_WORK TO BE COMPLETED_.
Your task is to retype, word for word, the lines from the start of the data through the line holding "- 对于其常规数据的可视化，". Do not include the pictures.

====== INPUT DATA ======

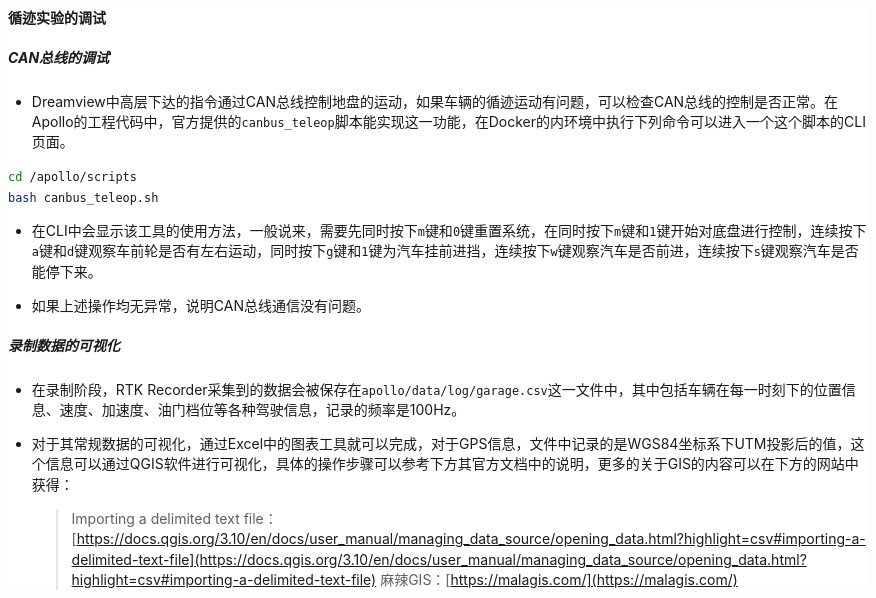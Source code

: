 #### 循迹实验的调试

##### CAN总线的调试

- Dreamview中高层下达的指令通过CAN总线控制地盘的运动，如果车辆的循迹运动有问题，可以检查CAN总线的控制是否正常。在Apollo的工程代码中，官方提供的``canbus_teleop``脚本能实现这一功能，在Docker的内环境中执行下列命令可以进入一个这个脚本的CLI页面。
```bash
cd /apollo/scripts
bash canbus_teleop.sh
```

- 在CLI中会显示该工具的使用方法，一般说来，需要先同时按下``m``键和``0``键重置系统，在同时按下``m``键和``1``键开始对底盘进行控制，连续按下``a``键和``d``键观察车前轮是否有左右运动，同时按下``g``键和``1``键为汽车挂前进挡，连续按下``w``键观察汽车是否前进，连续按下``s``键观察汽车是否能停下来。

- 如果上述操作均无异常，说明CAN总线通信没有问题。

##### 录制数据的可视化

- 在录制阶段，RTK Recorder采集到的数据会被保存在``apollo/data/log/garage.csv``这一文件中，其中包括车辆在每一时刻下的位置信息、速度、加速度、油门档位等各种驾驶信息，记录的频率是100Hz。

- 对于其常规数据的可视化，通过Excel中的图表工具就可以完成，对于GPS信息，文件中记录的是WGS84坐标系下UTM投影后的值，这个信息可以通过QGIS软件进行可视化，具体的操作步骤可以参考下方其官方文档中的说明，更多的关于GIS的内容可以在下方的网站中获得：

    > Importing a delimited text file：[https://docs.qgis.org/3.10/en/docs/user_manual/managing_data_source/opening_data.html?highlight=csv#importing-a-delimited-text-file](https://docs.qgis.org/3.10/en/docs/user_manual/managing_data_source/opening_data.html?highlight=csv#importing-a-delimited-text-file)
    > 麻辣GIS：[https://malagis.com/](https://malagis.com/)

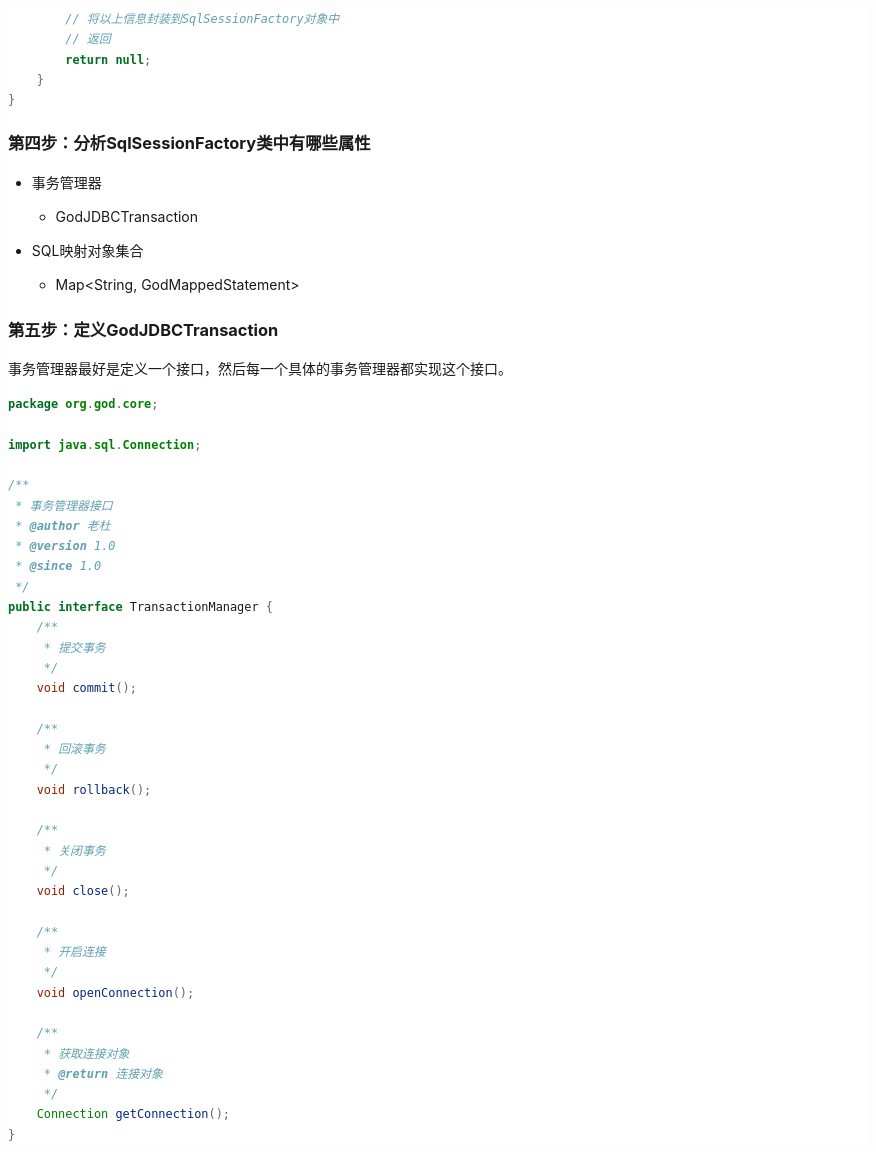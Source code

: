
 ```java
        // 将以上信息封装到SqlSessionFactory对象中
        // 返回
        return null;
    }
}
```

### 第四步：分析SqlSessionFactory类中有哪些属性

- 事务管理器
    - GodJDBCTransaction

- SQL映射对象集合
    - Map<String, GodMappedStatement>


### 第五步：定义GodJDBCTransaction

事务管理器最好是定义一个接口，然后每一个具体的事务管理器都实现这个接口。

```java
package org.god.core;

import java.sql.Connection;

/**
 * 事务管理器接口
 * @author 老杜
 * @version 1.0
 * @since 1.0
 */
public interface TransactionManager {
    /**
     * 提交事务
     */
    void commit();

    /**
     * 回滚事务
     */
    void rollback();

    /**
     * 关闭事务
     */
    void close();

    /**
     * 开启连接
     */
    void openConnection();
    
    /**
     * 获取连接对象
     * @return 连接对象
     */
    Connection getConnection();
}
```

======

_EXPECTED OUTPUT_.
Source code

: #### 循迹实验的调试

##### CAN总线的调试

- Dreamview中高层下达的指令通过CAN总线控制地盘的运动，如果车辆的循迹运动有问题，可以检查CAN总线的控制是否正常。在Apollo的工程代码中，官方提供的``canbus_teleop``脚本能实现这一功能，在Docker的内环境中执行下列命令可以进入一个这个脚本的CLI页面。
```bash
cd /apollo/scripts
bash canbus_teleop.sh
```

- 在CLI中会显示该工具的使用方法，一般说来，需要先同时按下``m``键和``0``键重置系统，在同时按下``m``键和``1``键开始对底盘进行控制，连续按下``a``键和``d``键观察车前轮是否有左右运动，同时按下``g``键和``1``键为汽车挂前进挡，连续按下``w``键观察汽车是否前进，连续按下``s``键观察汽车是否能停下来。

- 如果上述操作均无异常，说明CAN总线通信没有问题。

##### 录制数据的可视化

- 在录制阶段，RTK Recorder采集到的数据会被保存在``apollo/data/log/garage.csv``这一文件中，其中包括车辆在每一时刻下的位置信息、速度、加速度、油门档位等各种驾驶信息，记录的频率是100Hz。

- 对于其常规数据的可视化，通过Excel中的图表工具就可以完成，对于GPS信息，文件中记录的是WGS84坐标系下UTM投影后的值，这个信息可以通过QGIS软件进行可视化，具体的操作步骤可以参考下方其官方文档中的说明，更多的关于GIS的内容可以在下方的网站中获得：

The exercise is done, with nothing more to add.